Hi everyone, I was wondering if anyone knows who's to blame or who's responsible for the fine.

in 08.10.20 I bought a car from /SNIP / a dealership, they told me that I could use the car as long as I would get a insurance and for changing the name of the owner was done during that time all paperwork was done.

Now the car dealership calls me tells me I have a fine which was issued in 13.10.20 5 days after, which they told me I have to pay, but its in their name.

The reason for the fine is identification of the driver responsible for the vehical

My question is, who didn't do their job? I was not told to do anything after I got the car, I was not told to register my name or change any data. The car dealership took care of that.

The argument of the car dealership was since we sold you the car the 08.10.2020 and the fine is from 13.10.2020 legally it is my responsibility?


----------



## xicoalc (Apr 20, 2010)

Vu_ said:


> Hi everyone, I was wondering if anyone knows who's to blame or who's responsible for the fine.
> 
> in 08.10.20 I bought a car from /SNIP/ a dealership, they told me that I could use the car as long as I would get a insurance and for changing the name of the owner was done during that time all paperwork was done.
> 
> ...


If the offence was when you had the car, then you did the offence and you pay the fine. Its simple.

Transfer of cars takes a few days but they will have documents relating to the sale and documents supporting that they sold it to you and had passed the papers to a gestor, presumably, for transfer.

So you cant make them pay a fine for an offence committed while you had the car! They should identify you as the person responsible and ask for the fine to be sent to you.


----------



## NickZ (Jun 26, 2009)

Vu_ said:


> The reason for the fine is identification of the driver responsible for the vehical
> View attachment 99355


Does it actually say that? Or is it asking for the driver to be named?


----------



## xabiaxica (Jun 23, 2009)

The infraction is for the owner of the vehicle having NOT identified the driver of the vehicle when something happened. Whatever happened happened on 13/10/2020. 

The owner seems to still be listed as the dealership that sold it.

All a bit odd. Perhaps the computer system hadn't been updated. I'm surprised that the dealership wouldn't simply have told the police that the car had been sold & to whom.


----------



## xicoalc (Apr 20, 2010)

xabiaxica said:


> The infraction is for the owner of the vehicle having NOT identified the driver of the vehicle when something happened. Whatever happened happened on 13/10/2020.
> 
> The owner seems to still be listed as the dealership that sold it.
> 
> All a bit odd. Perhaps the computer system hadn't been updated. I'm surprised that the dealership wouldn't simply have told the police that the car had been sold & to whom.


You're right, I've just worked out how to zoom and see thr attachment. The details of the original incident have been scratched off but this is a failure to notify. So the OP is not responsible for this fine but clearly the original one yes.

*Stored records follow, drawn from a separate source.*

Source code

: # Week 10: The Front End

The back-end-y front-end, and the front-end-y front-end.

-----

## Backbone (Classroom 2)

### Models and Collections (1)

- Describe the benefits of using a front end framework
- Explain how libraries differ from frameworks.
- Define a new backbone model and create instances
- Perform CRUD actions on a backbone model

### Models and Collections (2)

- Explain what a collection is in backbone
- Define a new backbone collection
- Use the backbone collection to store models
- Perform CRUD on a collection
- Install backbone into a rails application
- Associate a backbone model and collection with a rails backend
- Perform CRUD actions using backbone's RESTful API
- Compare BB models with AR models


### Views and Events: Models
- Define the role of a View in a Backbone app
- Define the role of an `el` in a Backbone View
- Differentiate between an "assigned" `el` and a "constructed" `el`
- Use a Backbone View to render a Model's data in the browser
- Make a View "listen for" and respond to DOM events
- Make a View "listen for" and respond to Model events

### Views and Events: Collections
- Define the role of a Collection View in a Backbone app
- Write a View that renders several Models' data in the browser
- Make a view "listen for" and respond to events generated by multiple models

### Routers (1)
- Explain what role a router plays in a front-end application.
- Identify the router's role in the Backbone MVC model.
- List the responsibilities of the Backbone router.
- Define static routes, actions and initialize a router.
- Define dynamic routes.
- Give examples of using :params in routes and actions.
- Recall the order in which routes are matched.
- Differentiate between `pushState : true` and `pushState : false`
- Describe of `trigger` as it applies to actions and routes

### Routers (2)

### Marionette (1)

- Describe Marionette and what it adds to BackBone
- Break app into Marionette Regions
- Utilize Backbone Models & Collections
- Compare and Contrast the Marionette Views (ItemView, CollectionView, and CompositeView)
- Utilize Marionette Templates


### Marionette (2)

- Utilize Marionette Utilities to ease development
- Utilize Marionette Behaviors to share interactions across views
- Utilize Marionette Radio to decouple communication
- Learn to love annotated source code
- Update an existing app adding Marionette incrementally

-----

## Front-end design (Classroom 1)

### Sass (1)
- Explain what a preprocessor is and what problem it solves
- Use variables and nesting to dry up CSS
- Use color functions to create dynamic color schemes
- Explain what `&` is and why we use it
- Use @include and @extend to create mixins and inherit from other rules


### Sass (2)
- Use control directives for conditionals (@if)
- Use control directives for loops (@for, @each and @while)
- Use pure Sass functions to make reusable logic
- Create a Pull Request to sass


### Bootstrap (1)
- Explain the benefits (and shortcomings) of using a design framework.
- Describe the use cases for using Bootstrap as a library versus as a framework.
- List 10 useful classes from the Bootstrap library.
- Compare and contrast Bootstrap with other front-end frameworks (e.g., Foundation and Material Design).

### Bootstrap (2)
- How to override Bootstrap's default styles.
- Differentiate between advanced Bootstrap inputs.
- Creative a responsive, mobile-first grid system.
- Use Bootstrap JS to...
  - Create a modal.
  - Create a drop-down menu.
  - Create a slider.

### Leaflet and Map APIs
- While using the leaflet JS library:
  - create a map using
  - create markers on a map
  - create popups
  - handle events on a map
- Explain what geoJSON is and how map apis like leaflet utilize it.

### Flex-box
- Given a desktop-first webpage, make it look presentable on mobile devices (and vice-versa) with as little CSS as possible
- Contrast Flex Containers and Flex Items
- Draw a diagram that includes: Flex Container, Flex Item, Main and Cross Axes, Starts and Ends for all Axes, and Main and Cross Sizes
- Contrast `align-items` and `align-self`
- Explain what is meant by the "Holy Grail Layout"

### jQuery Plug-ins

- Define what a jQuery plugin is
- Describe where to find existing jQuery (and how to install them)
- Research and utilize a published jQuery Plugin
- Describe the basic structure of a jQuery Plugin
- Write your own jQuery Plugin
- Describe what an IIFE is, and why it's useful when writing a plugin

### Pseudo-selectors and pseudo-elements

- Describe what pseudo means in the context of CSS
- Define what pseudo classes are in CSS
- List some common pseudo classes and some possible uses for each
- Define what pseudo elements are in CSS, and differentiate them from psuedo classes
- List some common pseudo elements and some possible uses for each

Id contact the ayuntamiento and explain the situation. Im sure they will provide the original fine and take up this parr with the garage


----------



## xabiaxica (Jun 23, 2009)

xicoalc said:


> You're right, I've just worked out how to zoom and see thr attachment. The details of the original incident have been scratched off but this is a failure to notify. So the OP is not responsible for this fine but clearly the original one yes.
> 
> Id contact the ayuntamiento and explain the situation. Im sure they will provide the original fine and take up this parr with the garage


Yep. That seems like the best course of action to me.


----------